Assigned task: Your answer should be the records below, repeated exactly as they stand.

___ Records for the exercise ___

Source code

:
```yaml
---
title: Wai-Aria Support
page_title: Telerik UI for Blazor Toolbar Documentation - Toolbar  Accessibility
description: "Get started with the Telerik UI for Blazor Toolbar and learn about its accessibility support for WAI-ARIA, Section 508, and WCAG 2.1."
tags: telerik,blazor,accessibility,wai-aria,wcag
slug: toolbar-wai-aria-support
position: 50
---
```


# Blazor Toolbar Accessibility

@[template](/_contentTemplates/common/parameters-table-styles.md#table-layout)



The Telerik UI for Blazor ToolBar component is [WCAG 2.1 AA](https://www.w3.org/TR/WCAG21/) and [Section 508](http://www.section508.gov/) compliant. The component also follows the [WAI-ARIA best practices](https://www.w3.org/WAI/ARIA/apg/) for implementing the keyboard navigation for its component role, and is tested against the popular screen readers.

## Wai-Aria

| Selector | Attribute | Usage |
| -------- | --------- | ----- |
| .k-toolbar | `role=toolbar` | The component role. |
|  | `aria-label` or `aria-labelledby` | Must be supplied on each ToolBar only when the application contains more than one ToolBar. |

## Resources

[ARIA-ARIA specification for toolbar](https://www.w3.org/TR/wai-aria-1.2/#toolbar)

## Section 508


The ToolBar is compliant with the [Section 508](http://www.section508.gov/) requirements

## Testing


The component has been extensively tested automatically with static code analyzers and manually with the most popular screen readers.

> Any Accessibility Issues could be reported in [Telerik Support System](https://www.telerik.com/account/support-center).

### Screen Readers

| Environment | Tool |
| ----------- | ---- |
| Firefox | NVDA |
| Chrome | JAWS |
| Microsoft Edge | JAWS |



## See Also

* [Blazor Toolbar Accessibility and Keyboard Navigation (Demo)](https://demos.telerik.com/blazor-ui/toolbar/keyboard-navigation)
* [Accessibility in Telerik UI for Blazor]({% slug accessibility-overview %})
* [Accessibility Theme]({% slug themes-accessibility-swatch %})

___

Answer space:
Source code

:
```yaml
---
title: Wai-Aria Support
page_title: Telerik UI for Blazor Toolbar Documentation - Toolbar  Accessibility
description: "Get started with the Telerik UI for Blazor Toolbar and learn about its accessibility support for WAI-ARIA, Section 508, and WCAG 2.1."
tags: telerik,blazor,accessibility,wai-aria,wcag
slug: toolbar-wai-aria-support
position: 50
---
```


# Blazor Toolbar Accessibility

@[template](/_contentTemplates/common/parameters-table-styles.md#table-layout)



The Telerik UI for Blazor ToolBar component is [WCAG 2.1 AA](https://www.w3.org/TR/WCAG21/) and [Section 508](http://www.section508.gov/) compliant. The component also follows the [WAI-ARIA best practices](https://www.w3.org/WAI/ARIA/apg/) for implementing the keyboard navigation for its component role, and is tested against the popular screen readers.

## Wai-Aria

| Selector | Attribute | Usage |
| -------- | --------- | ----- |
| .k-toolbar | `role=toolbar` | The component role. |
|  | `aria-label` or `aria-labelledby` | Must be supplied on each ToolBar only when the application contains more than one ToolBar. |

## Resources

[ARIA-ARIA specification for toolbar](https://www.w3.org/TR/wai-aria-1.2/#toolbar)

## Section 508


The ToolBar is compliant with the [Section 508](http://www.section508.gov/) requirements

## Testing


The component has been extensively tested automatically with static code analyzers and manually with the most popular screen readers.

> Any Accessibility Issues could be reported in [Telerik Support System](https://www.telerik.com/account/support-center).

### Screen Readers

| Environment | Tool |
| ----------- | ---- |
| Firefox | NVDA |
| Chrome | JAWS |
| Microsoft Edge | JAWS |



## See Also

* [Blazor Toolbar Accessibility and Keyboard Navigation (Demo)](https://demos.telerik.com/blazor-ui/toolbar/keyboard-navigation)
* [Accessibility in Telerik UI for Blazor]({% slug accessibility-overview %})
* [Accessibility Theme]({% slug themes-accessibility-swatch %})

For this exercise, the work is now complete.